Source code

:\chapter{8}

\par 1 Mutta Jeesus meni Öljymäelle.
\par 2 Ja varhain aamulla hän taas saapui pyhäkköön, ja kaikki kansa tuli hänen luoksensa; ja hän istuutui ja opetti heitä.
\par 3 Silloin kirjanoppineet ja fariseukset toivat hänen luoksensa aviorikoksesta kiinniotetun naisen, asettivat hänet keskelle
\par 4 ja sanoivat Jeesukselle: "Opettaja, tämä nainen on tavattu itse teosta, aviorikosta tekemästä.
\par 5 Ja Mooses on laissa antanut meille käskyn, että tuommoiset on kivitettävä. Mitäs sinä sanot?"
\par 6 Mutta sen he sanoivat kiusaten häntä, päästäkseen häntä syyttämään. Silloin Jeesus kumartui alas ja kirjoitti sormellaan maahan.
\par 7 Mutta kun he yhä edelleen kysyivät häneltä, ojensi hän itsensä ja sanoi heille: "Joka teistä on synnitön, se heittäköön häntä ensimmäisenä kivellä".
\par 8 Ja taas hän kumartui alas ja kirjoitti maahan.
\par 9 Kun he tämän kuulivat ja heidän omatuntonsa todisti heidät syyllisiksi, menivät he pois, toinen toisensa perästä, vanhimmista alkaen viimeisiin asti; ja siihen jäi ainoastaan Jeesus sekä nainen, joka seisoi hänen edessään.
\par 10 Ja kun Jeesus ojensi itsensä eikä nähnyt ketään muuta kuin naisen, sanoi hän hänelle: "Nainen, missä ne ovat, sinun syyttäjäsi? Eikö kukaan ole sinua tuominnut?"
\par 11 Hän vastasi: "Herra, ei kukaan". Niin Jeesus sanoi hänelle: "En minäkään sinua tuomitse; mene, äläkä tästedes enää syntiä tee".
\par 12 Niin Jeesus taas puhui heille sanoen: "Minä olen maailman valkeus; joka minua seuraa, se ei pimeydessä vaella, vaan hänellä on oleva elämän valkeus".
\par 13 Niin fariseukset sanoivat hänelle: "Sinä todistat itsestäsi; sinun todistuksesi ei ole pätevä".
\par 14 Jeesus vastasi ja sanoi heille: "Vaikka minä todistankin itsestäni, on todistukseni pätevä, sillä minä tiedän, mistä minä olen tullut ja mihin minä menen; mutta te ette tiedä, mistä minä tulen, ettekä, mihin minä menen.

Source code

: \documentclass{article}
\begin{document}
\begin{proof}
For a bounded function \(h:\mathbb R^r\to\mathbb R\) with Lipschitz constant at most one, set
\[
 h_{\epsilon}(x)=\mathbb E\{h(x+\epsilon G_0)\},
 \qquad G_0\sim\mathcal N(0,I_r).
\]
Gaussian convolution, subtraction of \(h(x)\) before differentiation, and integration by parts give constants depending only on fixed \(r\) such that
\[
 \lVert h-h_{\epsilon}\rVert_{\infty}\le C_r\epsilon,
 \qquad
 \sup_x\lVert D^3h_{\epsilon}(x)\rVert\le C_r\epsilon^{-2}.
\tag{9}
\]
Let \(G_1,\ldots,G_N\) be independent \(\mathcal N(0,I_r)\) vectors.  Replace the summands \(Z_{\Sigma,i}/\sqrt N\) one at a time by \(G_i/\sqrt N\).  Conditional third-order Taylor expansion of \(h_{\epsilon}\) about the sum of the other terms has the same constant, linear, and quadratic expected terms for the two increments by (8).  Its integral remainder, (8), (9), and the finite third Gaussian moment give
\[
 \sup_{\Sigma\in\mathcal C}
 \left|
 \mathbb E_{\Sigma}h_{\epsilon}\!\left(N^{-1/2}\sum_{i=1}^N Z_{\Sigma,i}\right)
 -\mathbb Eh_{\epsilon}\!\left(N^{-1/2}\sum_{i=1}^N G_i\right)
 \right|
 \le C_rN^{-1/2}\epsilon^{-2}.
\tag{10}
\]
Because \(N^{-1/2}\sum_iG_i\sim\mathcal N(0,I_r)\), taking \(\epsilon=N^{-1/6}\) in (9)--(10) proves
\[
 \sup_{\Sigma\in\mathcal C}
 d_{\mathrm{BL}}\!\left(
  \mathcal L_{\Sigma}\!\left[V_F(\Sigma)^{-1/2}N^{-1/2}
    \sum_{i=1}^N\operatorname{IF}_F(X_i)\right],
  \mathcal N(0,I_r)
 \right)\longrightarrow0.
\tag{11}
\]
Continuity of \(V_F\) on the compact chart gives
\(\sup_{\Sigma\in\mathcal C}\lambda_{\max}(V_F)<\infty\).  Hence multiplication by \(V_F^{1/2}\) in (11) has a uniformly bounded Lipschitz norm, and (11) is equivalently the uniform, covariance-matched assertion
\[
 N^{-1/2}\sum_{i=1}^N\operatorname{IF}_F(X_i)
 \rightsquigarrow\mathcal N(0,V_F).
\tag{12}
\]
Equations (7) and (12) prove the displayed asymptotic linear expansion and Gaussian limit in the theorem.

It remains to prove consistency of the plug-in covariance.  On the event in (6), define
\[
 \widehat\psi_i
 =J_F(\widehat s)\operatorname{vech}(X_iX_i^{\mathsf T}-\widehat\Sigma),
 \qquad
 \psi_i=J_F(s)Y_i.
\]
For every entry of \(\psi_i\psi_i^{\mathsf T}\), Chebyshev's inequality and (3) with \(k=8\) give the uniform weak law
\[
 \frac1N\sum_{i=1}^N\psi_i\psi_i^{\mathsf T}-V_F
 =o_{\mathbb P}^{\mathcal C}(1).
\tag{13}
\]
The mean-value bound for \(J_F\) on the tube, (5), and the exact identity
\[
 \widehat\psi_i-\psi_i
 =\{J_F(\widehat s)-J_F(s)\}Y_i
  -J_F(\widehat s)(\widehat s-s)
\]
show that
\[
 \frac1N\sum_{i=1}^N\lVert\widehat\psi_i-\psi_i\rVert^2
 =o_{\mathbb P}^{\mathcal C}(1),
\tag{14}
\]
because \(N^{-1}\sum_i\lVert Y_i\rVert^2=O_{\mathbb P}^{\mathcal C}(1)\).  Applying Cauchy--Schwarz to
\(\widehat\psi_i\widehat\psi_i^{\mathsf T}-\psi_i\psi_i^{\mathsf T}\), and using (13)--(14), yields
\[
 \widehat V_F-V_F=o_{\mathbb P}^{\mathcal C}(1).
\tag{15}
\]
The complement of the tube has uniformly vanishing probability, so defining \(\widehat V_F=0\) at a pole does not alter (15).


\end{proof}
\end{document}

::::::

_Prompt_: Starting from the records above, filter out all lines except those containing the word "naisen".

_Task output_:
\par 3 Silloin kirjanoppineet ja fariseukset toivat hänen luoksensa aviorikoksesta kiinniotetun naisen, asettivat hänet keskelle
\par 10 Ja kun Jeesus ojensi itsensä eikä nähnyt ketään muuta kuin naisen, sanoi hän hänelle: "Nainen, missä ne ovat, sinun syyttäjäsi? Eikö kukaan ole sinua tuominnut?"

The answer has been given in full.